Keywords: headlines, posters, branding, gaming, ui display, futuristic, tech, industrial, arcade, space-age, sci-fi aesthetic, display impact, systematic geometry, interface styling, rounded corners, squared forms, geometric, high contrast counters, compact apertures.
A geometric sans built from squared, rounded-rectangle forms with consistently softened corners and uniform stroke weight. Curves resolve into superelliptic arcs rather than true circles, giving counters and bowls a boxy, engineered feel. Terminals are predominantly blunt and horizontal/vertical, and many joins are tight, creating compact apertures and crisp interior rectangles (notably in E, B, 8, and 0). The overall rhythm is wide and sturdy, with an emphasis on clear modular shapes over calligraphic nuance.

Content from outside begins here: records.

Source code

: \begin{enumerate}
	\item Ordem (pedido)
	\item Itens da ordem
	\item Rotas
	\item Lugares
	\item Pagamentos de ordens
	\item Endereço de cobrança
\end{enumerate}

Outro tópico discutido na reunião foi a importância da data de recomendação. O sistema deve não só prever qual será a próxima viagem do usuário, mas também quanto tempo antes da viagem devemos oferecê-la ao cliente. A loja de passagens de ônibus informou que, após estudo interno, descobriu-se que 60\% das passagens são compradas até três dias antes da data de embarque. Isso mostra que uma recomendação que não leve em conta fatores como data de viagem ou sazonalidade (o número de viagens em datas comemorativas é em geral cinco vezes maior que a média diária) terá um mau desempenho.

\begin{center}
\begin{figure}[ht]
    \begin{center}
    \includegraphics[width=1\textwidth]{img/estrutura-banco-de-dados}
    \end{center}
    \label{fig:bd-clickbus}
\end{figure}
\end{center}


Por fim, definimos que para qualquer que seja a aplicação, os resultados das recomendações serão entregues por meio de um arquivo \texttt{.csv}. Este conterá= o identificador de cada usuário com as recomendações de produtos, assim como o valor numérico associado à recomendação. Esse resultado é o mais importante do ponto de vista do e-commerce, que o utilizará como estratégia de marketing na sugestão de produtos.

Best suited to display settings such as headlines, posters, product branding, and gaming or entertainment graphics where a bold, tech-forward voice is desired. It can also work for large UI labels, dashboards, or packaging systems that benefit from sturdy, rounded-square letterforms and an industrial rhythm.

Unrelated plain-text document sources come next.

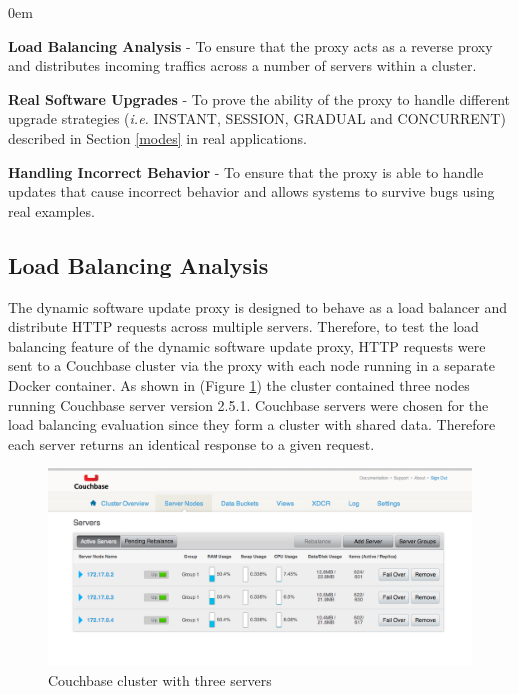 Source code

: \documentclass[a4paper,11pt,twoside]{report}
\begin{document}
\begin{list}{-}{}
  \itemsep0em
  \item{\textbf{Load Balancing Analysis}} - To ensure that the proxy acts as a reverse proxy and distributes incoming traffics across a number of servers within a cluster. 

  \item{\textbf{Real Software Upgrades}} - To prove the ability of the proxy to handle different upgrade strategies (\textit{i.e.} INSTANT, SESSION, GRADUAL and CONCURRENT) described in Section \ref{modes} in real applications. 
  
   \item{\textbf{Handling Incorrect Behavior}} - To ensure that the proxy is able to handle updates that cause incorrect behavior and allows systems to survive bugs using real examples. 
\end{list} 

\subsection{Load Balancing Analysis}
The dynamic software update proxy is designed to behave as a load balancer and distribute  HTTP requests across multiple servers. Therefore, to test the load balancing feature of the dynamic software update proxy, HTTP requests were sent to a Couchbase cluster via the proxy with each node running in a separate Docker container. As shown in (Figure \ref{couchbase_cluster}) the cluster contained three nodes running Couchbase server version 2.5.1.  Couchbase servers were chosen for the load balancing evaluation since they form a cluster with shared data. Therefore each server returns an identical response to a given request.

\begin{figure}[!ht]
  \centering
     \includegraphics[scale=0.40]{couchbase_cluster}
  \caption{Couchbase cluster with three servers}
  \label{couchbase_cluster}
\end{figure} 
\end{document}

The design projects a futuristic, machine-made tone—confident, synthetic, and slightly retro-digital. Its rounded-square geometry evokes sci‑fi interfaces, arcade graphics, and industrial labeling, balancing friendliness from the soft corners with a hard-edged, technical structure.
The font appears intended to deliver an unmistakably geometric, futuristic display voice using rounded-rectangle construction and consistent stroke logic. Its simplified shapes and tight apertures prioritize impact and stylistic cohesion, aiming for a modern-tech or retro-sci‑fi identity rather than neutral text typography.
Uppercase and lowercase share a strongly unified construction, with single-storey forms and simplified details that keep the texture dense and uniform. Numerals match the same rounded-rectangular logic, reading like display figures intended to feel consistent with the caps. The typeface holds up best when given room; tight spacing and heavy mass can make interior openings feel small at reduced sizes.